The repository contains datasets for use in the PCS seminar series' data visualisation hackathon, along with some example code.
Two different datasets are provided for the hackathon, both of which can be found in the data
directory. The first contains some data on the carbon footprint of AGU and the second is a collection of meteorological observations collected at the University of Reading. Example scripts of how to load the data are stored in the src
directory.
A description of each dataset and some questions you may wish to explore are detailed below. You are, of course, welcome to take your analysis in any direction you wish.
The dataset data/ProcessedAGU.csv
was compiled by Milan Kloewer as part of an investigation into the Carbon footprint of the American Geophysical Union's annual meeting in San Francisco.

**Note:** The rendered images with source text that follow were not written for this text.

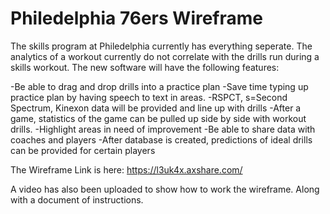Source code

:# Philedelphia 76ers Wireframe 

The skills program at Philedelphia currently has everything seperate.  The analytics of a workout currently do not correlate with the drills run during a skills workout.  The new software will have the following features: 

-Be able to drag and drop drills into a practice plan
-Save time typing up practice plan by having speech to text in areas.
-RSPCT, s=Second Spectrum, Kinexon data will be provided and line up with drills 
-After a game, statistics of the game can be pulled up side by side with workout drills. 
-Highlight areas in need of improvement
-Be able to share data with coaches and players
-After database is created, predictions of ideal drills can be provided for certain players

The Wireframe Link is here: https://l3uk4x.axshare.com/

A video has also been uploaded to show how to work the wireframe.  Along with a document of instructions.  

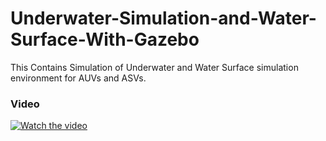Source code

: # Underwater-Simulation-and-Water-Surface-With-Gazebo
This Contains Simulation of Underwater and Water Surface simulation environment for AUVs and ASVs.
### Video
[![Watch the video](https://img.youtube.com/vi/zBLO1CbxyNE/maxresdefault.jpg)](https://www.youtube.com/watch?v=zBLO1CbxyNE)
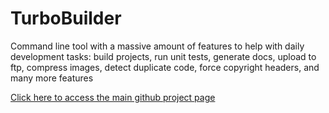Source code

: # TurboBuilder

Command line tool with a massive amount of features to help with daily development tasks: build projects, run unit tests, generate docs, upload to ftp, compress images, detect duplicate code, force copyright headers, and many more features


[Click here to access the main github project page](https://github.com/edertone/TurboBuilder/tree/master/TurboBuilder-Node)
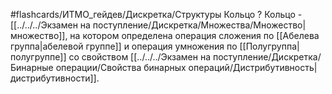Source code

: #flashcards/ИТМО_гейдев/Дискретка/Структуры
Кольцо
?
Кольцо - [[../../../Экзамен на поступление/Дискретка/Множества/Множество|множество]], на котором определена операция сложения по [[Абелева группа|абелевой группе]] и операция умножения по [[Полугруппа|полугруппе]] со свойством [[../../../Экзамен на поступление/Дискретка/Бинарные операции/Свойства бинарных операций/Дистрибутивность|дистрибутивности]].

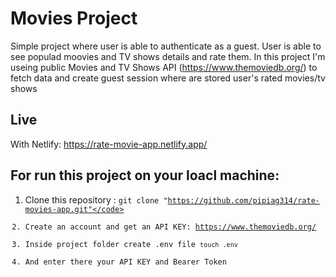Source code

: # Movies Project

Simple project where user is able to authenticate as a guest. User is able to see populad moovies and TV shows details and rate them. In this project I'm useing public Movies and TV Shows API (https://www.themoviedb.org/) to fetch data and create guest session where are stored user's rated movies/tv shows 

## Live

With Netlify: https://rate-movie-app.netlify.app/


## For run this project on your loacl machine:

1. Clone this repository : <code>git clone "https://github.com/pipiag314/rate-movies-app.git"</code>
2. Create an account and get an API KEY: https://www.themoviedb.org/
3. Inside project folder create .env file <code>touch .env</code>
4. And enter there your API KEY and Bearer Token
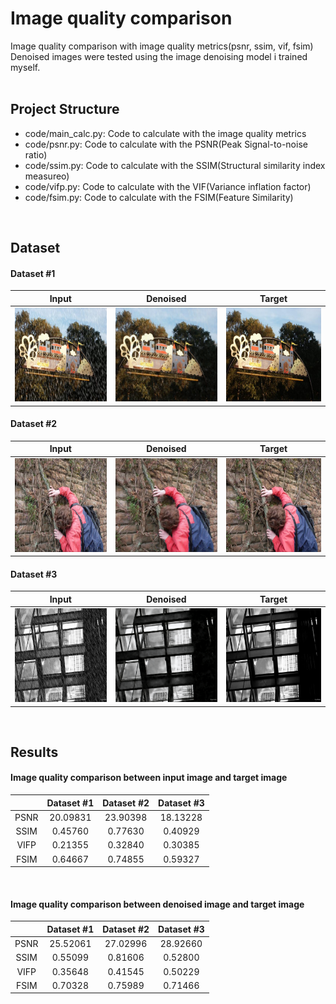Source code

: # Image quality comparison </br>
Image quality comparison with image quality metrics(psnr, ssim, vif, fsim)
</br>
Denoised images were tested using the image denoising model i trained myself.
</br></br>

## Project Structure </br>
 * code/main_calc.py: Code to calculate with the image quality metrics
 * code/psnr.py: Code to calculate with the PSNR(Peak Signal-to-noise ratio)
 * code/ssim.py: Code to calculate with the SSIM(Structural similarity index measureo)
 * code/vifp.py: Code to calculate with the VIF(Variance inflation factor)
 * code/fsim.py: Code to calculate with the FSIM(Feature Similarity)
</br>

## Dataset </br>
#### Dataset #1 </br>
|Input|Denoised|Target|
|:---:|:---:|:---:| 
|<img src="https://github.com/s5unnyjjj/Image_quality_comparison/blob/master/data/input/88.png" width="300" height="150">|<img src="https://github.com/s5unnyjjj/Image_quality_comparison/blob/master/data/pred/88.png" width="300" height="150">|<img src="https://github.com/s5unnyjjj/Image_quality_comparison/blob/master/data/target/88.png" width="300" height="150">|

#### Dataset #2 </br>
|Input|Denoised|Target|
|:---:|:---:|:---:| 
|<img src="https://github.com/s5unnyjjj/Image_quality_comparison/blob/master/data/input/89.png" width="300" height="150">|<img src="https://github.com/s5unnyjjj/Image_quality_comparison/blob/master/data/pred/89.png" width="300" height="150">|<img src="https://github.com/s5unnyjjj/Image_quality_comparison/blob/master/data/target/89.png" width="300" height="150">|

#### Dataset #3 </br>
|Input|Denoised|Target|
|:---:|:---:|:---:| 
|<img src="https://github.com/s5unnyjjj/Image_quality_comparison/blob/master/data/input/535.png" width="300" height="150">|<img src="https://github.com/s5unnyjjj/Image_quality_comparison/blob/master/data/pred/535.png" width="300" height="150">|<img src="https://github.com/s5unnyjjj/Image_quality_comparison/blob/master/data/target/535.png" width="300" height="150">|
</br>

## Results </br>
#### Image quality comparison between input image and target image </br>
||Dataset #1|Dataset #2|Dataset #3|
|:---:|:---:|:---:|:---:|
|PSNR|20.09831|23.90398|18.13228|
|SSIM|0.45760|0.77630|0.40929|
|VIFP|0.21355|0.32840|0.30385|
|FSIM|0.64667|0.74855|0.59327|
</br>

#### Image quality comparison between denoised image and target image </br>
||Dataset #1|Dataset #2|Dataset #3|
|:---:|:---:|:---:|:---:|
|PSNR|25.52061|27.02996|28.92660|
|SSIM|0.55099|0.81606|0.52800|
|VIFP|0.35648|0.41545|0.50229|
|FSIM|0.70328|0.75989|0.71466|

I'd encourage you to come into the hackathon blind to his findings, however, if you later want to compare the conclusions you come to with Milan's you can find his analysis at https://github.com/milankl/CarbonFootprintAGU.
To get started we have provided a few initial questions below. It's up to you to then make an interesting (and hopefully beautiful!) plot over the next 40 minutes. You are also, of course, welcome to explore other ideas.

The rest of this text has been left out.